The Blacks Law Dictionary defines “accident” as an unintended and unforeseen injurious occurrence; something that does not occur in the usual course of events or that could not be reasonably anticipated, an unforeseen and injurious occurrence not attributable to mistake, negligence, neglect or misconduct.

The Philippine Law Dictionary defines “accident” as that which happens by chance or fortuitously, without intention and design, and which is unexpected, unusual and unforeseen.

Accident, in its commonly accepted meaning, or in its ordinary sense, is defined as “a fortuitous circumstance, event, or happening, an event happening without any human agency, or if happening wholly or partly through human agency, an event which under the circumstances is unusual and unexpected by the person to whom it happens x x x.

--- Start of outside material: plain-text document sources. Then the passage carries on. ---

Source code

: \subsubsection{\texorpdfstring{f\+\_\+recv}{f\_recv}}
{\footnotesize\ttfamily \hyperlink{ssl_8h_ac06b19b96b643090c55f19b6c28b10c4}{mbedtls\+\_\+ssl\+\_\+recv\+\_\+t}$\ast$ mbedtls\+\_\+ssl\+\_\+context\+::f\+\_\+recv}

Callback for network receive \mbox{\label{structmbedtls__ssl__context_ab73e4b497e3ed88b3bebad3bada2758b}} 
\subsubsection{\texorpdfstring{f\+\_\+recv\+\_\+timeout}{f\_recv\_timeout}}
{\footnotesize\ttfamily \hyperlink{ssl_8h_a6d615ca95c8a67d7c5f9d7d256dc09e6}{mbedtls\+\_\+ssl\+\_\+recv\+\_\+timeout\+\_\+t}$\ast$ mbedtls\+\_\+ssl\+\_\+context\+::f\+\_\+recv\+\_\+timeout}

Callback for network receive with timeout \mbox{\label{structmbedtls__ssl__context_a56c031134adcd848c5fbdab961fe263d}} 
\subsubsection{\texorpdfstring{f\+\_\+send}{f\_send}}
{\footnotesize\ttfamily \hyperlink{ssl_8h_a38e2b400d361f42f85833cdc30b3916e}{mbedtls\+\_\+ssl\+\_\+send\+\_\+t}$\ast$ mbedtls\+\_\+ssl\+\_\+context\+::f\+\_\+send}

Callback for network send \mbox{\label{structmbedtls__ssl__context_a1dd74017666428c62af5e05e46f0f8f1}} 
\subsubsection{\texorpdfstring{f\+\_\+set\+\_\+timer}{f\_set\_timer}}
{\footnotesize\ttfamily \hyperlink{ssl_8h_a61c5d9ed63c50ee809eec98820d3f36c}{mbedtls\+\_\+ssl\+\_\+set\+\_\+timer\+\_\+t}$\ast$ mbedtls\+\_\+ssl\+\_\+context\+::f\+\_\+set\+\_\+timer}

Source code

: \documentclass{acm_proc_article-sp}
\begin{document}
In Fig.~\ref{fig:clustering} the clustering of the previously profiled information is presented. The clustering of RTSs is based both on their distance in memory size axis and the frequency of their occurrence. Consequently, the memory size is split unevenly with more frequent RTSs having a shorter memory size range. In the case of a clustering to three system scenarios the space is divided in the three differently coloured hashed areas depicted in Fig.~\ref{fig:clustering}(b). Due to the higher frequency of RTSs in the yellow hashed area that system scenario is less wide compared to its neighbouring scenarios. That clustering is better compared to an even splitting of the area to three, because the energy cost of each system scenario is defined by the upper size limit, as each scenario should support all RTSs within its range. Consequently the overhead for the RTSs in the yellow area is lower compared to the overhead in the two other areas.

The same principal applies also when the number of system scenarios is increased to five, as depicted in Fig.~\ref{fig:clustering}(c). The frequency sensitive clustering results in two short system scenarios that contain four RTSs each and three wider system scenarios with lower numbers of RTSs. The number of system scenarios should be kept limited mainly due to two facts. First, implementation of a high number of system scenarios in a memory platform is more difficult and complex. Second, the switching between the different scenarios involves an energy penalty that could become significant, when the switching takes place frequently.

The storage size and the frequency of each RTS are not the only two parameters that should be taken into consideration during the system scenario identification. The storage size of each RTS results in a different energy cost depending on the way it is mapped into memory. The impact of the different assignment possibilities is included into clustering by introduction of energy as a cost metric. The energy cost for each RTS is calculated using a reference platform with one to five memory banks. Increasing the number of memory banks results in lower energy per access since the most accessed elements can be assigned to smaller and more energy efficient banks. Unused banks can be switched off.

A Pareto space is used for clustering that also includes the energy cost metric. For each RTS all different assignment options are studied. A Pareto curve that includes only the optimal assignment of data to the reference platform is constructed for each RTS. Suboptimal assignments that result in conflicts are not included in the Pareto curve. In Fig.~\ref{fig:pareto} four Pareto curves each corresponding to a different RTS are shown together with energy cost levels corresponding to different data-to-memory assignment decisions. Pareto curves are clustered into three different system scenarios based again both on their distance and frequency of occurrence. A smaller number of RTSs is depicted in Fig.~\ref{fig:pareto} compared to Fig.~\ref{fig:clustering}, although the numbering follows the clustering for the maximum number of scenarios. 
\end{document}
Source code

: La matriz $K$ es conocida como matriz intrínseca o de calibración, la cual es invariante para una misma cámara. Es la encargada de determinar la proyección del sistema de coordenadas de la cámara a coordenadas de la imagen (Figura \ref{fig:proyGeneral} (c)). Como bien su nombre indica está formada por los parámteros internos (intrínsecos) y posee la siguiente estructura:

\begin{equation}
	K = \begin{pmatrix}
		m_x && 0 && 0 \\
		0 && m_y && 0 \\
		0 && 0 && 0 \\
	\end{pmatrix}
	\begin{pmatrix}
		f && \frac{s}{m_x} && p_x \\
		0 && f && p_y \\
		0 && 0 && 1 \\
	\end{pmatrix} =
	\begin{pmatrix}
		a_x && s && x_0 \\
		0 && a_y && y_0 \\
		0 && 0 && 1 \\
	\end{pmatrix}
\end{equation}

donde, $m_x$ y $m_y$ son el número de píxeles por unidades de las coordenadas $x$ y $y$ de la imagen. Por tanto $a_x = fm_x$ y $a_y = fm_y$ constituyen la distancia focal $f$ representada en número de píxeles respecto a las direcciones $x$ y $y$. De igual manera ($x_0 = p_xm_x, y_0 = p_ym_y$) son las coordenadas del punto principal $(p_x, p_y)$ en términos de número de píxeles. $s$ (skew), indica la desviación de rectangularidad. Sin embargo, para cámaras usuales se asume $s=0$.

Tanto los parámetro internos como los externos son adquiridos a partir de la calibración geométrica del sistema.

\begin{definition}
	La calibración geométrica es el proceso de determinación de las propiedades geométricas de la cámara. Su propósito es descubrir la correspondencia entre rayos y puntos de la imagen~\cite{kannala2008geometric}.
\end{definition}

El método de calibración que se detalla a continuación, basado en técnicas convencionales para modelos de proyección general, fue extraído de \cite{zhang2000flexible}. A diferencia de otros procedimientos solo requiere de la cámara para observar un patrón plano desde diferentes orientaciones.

The word may be employed as denoting a calamity, casualty, catastrophe, disaster, an undesirable or unfortunate happening; any unexpected personal injury resulting from any unlooked for mishap or occurrence; any unpleasant or unfortunate occurrence, that causes injury, loss, suffering or death; some untoward occurrence aside from the usual course of events.”  (1 Corpus Juris Secundum, pp. 427, 431)

In the case of Carlo F. Sunga vs Virjen Shipping Corp. (April 23, 2014 G.R. No. 198640), the Supreme Court ruled that the seafarer’s injury was the result of the accidental slippage in the handling of the 200-kilogram valve.  While on board, the seafarer had to lift a 200-kilogram globe valve from the lower floor of the engine room to its installing position.  As it was being positioned, one of the oilers lost his grip of the valve, thus, causing its whole weight to crash on the seafarer.

The Supreme Court observed that the seafarer did not incur the injury while solely performing his regular duties but an “intervening event transpired,” i.e., when the oiler lost his grip of the valve, which brought upon the injury on the seafarer. Such an incident cannot be considered foreseeable nor can it be reasonably anticipated. The duty of the seafarer here was not to routinely carry a 200-kilogram valve singlehandedly, but only to change the valve.

On the other hand, in NFD International Manning Agents, Inc. vs Illescas (Sept. 29, 2010  G.R. No. 183054), the Supreme Court held that the snap on the back of the seafarer  was not an accident, but an injury he sustained from carrying the heavy basketful of fire hydrant caps, which injury resulted in his disability.

The injury cannot be said to be the result of an accident, that is, an unlooked for mishap, occurrence, or fortuitous event, because the injury resulted from the performance of a duty. Although the seafarer may not have expected the injury, yet, it is common knowledge that carrying heavy objects can cause back injury, as what happened in this case. Hence, the injury cannot be viewed as unusual under the circumstances, and is not synonymous with the term accident as defined above.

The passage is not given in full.